§ What to produce
None of the images should appear in your copy. Transcribe the data in full.

§ Provided material

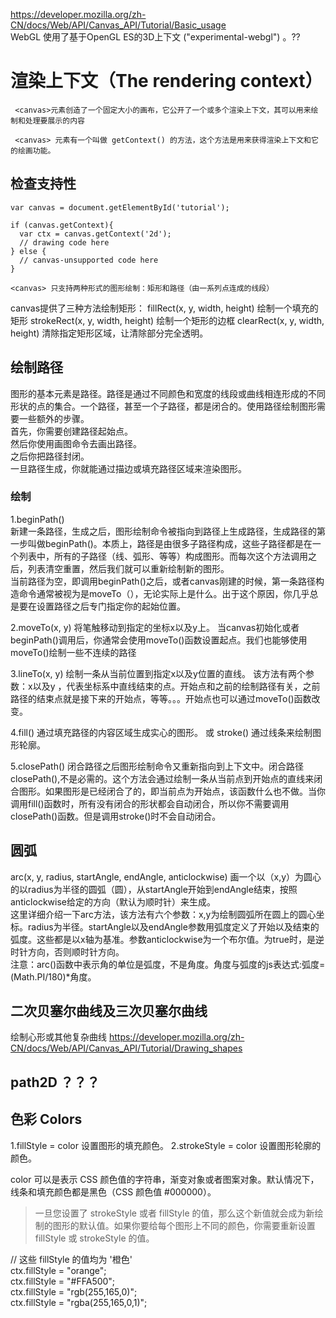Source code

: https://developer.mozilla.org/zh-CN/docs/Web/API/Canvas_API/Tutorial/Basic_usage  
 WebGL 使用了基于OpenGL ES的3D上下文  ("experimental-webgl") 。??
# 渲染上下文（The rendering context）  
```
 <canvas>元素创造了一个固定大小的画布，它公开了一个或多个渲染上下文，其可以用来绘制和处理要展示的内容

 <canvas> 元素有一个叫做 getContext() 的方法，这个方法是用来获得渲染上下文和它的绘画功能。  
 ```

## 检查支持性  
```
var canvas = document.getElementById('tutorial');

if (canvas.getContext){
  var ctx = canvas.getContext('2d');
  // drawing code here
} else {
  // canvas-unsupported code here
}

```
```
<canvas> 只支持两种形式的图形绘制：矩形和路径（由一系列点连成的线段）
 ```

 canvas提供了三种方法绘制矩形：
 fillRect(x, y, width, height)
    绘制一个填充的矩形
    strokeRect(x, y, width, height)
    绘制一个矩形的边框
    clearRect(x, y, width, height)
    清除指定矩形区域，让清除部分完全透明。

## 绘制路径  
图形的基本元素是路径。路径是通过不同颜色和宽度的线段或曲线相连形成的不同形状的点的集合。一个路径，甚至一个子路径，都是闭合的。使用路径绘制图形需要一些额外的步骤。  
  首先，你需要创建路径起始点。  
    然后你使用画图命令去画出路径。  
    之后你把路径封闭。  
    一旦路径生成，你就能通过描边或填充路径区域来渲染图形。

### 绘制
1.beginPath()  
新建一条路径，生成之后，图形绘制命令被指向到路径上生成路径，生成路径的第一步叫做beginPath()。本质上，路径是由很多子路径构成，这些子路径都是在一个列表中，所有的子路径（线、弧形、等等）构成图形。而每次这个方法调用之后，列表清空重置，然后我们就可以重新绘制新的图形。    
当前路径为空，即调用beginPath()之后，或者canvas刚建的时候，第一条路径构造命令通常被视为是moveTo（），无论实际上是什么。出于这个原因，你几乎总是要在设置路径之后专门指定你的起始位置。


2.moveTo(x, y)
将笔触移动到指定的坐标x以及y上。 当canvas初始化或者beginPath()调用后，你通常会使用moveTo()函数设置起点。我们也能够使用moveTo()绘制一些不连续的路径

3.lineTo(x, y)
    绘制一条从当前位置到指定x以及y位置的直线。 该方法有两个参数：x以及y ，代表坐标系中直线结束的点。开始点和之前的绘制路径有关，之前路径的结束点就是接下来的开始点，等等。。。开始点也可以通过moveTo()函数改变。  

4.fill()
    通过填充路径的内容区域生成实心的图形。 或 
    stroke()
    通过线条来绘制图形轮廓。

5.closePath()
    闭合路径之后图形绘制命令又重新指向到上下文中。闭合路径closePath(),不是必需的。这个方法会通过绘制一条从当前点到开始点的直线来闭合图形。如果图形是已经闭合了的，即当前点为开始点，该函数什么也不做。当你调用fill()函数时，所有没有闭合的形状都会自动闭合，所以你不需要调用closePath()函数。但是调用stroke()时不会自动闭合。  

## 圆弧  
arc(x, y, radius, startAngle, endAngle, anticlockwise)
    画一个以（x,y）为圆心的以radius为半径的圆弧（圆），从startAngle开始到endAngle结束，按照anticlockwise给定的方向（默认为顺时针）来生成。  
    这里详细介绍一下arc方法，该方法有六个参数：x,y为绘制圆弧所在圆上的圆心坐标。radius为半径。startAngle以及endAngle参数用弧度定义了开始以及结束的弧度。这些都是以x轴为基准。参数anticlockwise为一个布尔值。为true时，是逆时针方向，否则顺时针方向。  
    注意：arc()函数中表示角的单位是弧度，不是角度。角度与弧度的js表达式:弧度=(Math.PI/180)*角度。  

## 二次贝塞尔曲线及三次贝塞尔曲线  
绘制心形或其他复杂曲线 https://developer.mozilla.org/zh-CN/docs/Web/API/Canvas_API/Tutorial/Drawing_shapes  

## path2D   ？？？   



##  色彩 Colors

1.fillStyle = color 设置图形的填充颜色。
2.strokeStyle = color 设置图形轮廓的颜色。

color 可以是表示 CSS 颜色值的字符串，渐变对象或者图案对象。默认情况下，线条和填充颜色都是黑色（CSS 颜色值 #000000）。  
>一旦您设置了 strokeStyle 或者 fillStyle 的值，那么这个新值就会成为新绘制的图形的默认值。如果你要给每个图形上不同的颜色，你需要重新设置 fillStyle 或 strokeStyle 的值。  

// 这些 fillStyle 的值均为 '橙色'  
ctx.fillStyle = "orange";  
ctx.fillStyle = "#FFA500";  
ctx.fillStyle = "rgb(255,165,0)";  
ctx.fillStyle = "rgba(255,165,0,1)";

§ Answer to this task
Source code

: https://developer.mozilla.org/zh-CN/docs/Web/API/Canvas_API/Tutorial/Basic_usage  
 WebGL 使用了基于OpenGL ES的3D上下文  ("experimental-webgl") 。??
# 渲染上下文（The rendering context）  
```
 <canvas>元素创造了一个固定大小的画布，它公开了一个或多个渲染上下文，其可以用来绘制和处理要展示的内容

 <canvas> 元素有一个叫做 getContext() 的方法，这个方法是用来获得渲染上下文和它的绘画功能。  
 ```

## 检查支持性  
```
var canvas = document.getElementById('tutorial');

if (canvas.getContext){
  var ctx = canvas.getContext('2d');
  // drawing code here
} else {
  // canvas-unsupported code here
}

```
```
<canvas> 只支持两种形式的图形绘制：矩形和路径（由一系列点连成的线段）
 ```

 canvas提供了三种方法绘制矩形：
 fillRect(x, y, width, height)
    绘制一个填充的矩形
    strokeRect(x, y, width, height)
    绘制一个矩形的边框
    clearRect(x, y, width, height)
    清除指定矩形区域，让清除部分完全透明。

## 绘制路径  
图形的基本元素是路径。路径是通过不同颜色和宽度的线段或曲线相连形成的不同形状的点的集合。一个路径，甚至一个子路径，都是闭合的。使用路径绘制图形需要一些额外的步骤。  
  首先，你需要创建路径起始点。  
    然后你使用画图命令去画出路径。  
    之后你把路径封闭。  
    一旦路径生成，你就能通过描边或填充路径区域来渲染图形。

### 绘制
1.beginPath()  
新建一条路径，生成之后，图形绘制命令被指向到路径上生成路径，生成路径的第一步叫做beginPath()。本质上，路径是由很多子路径构成，这些子路径都是在一个列表中，所有的子路径（线、弧形、等等）构成图形。而每次这个方法调用之后，列表清空重置，然后我们就可以重新绘制新的图形。    
当前路径为空，即调用beginPath()之后，或者canvas刚建的时候，第一条路径构造命令通常被视为是moveTo（），无论实际上是什么。出于这个原因，你几乎总是要在设置路径之后专门指定你的起始位置。


2.moveTo(x, y)
将笔触移动到指定的坐标x以及y上。 当canvas初始化或者beginPath()调用后，你通常会使用moveTo()函数设置起点。我们也能够使用moveTo()绘制一些不连续的路径

3.lineTo(x, y)
    绘制一条从当前位置到指定x以及y位置的直线。 该方法有两个参数：x以及y ，代表坐标系中直线结束的点。开始点和之前的绘制路径有关，之前路径的结束点就是接下来的开始点，等等。。。开始点也可以通过moveTo()函数改变。  

4.fill()
    通过填充路径的内容区域生成实心的图形。 或 
    stroke()
    通过线条来绘制图形轮廓。

5.closePath()
    闭合路径之后图形绘制命令又重新指向到上下文中。闭合路径closePath(),不是必需的。这个方法会通过绘制一条从当前点到开始点的直线来闭合图形。如果图形是已经闭合了的，即当前点为开始点，该函数什么也不做。当你调用fill()函数时，所有没有闭合的形状都会自动闭合，所以你不需要调用closePath()函数。但是调用stroke()时不会自动闭合。  

## 圆弧  
arc(x, y, radius, startAngle, endAngle, anticlockwise)
    画一个以（x,y）为圆心的以radius为半径的圆弧（圆），从startAngle开始到endAngle结束，按照anticlockwise给定的方向（默认为顺时针）来生成。  
    这里详细介绍一下arc方法，该方法有六个参数：x,y为绘制圆弧所在圆上的圆心坐标。radius为半径。startAngle以及endAngle参数用弧度定义了开始以及结束的弧度。这些都是以x轴为基准。参数anticlockwise为一个布尔值。为true时，是逆时针方向，否则顺时针方向。  
    注意：arc()函数中表示角的单位是弧度，不是角度。角度与弧度的js表达式:弧度=(Math.PI/180)*角度。  

## 二次贝塞尔曲线及三次贝塞尔曲线  
绘制心形或其他复杂曲线 https://developer.mozilla.org/zh-CN/docs/Web/API/Canvas_API/Tutorial/Drawing_shapes  

## path2D   ？？？   



##  色彩 Colors

1.fillStyle = color 设置图形的填充颜色。
2.strokeStyle = color 设置图形轮廓的颜色。

color 可以是表示 CSS 颜色值的字符串，渐变对象或者图案对象。默认情况下，线条和填充颜色都是黑色（CSS 颜色值 #000000）。  
>一旦您设置了 strokeStyle 或者 fillStyle 的值，那么这个新值就会成为新绘制的图形的默认值。如果你要给每个图形上不同的颜色，你需要重新设置 fillStyle 或 strokeStyle 的值。  

// 这些 fillStyle 的值均为 '橙色'  
ctx.fillStyle = "orange";  
ctx.fillStyle = "#FFA500";  
ctx.fillStyle = "rgb(255,165,0)";  
ctx.fillStyle = "rgba(255,165,0,1)";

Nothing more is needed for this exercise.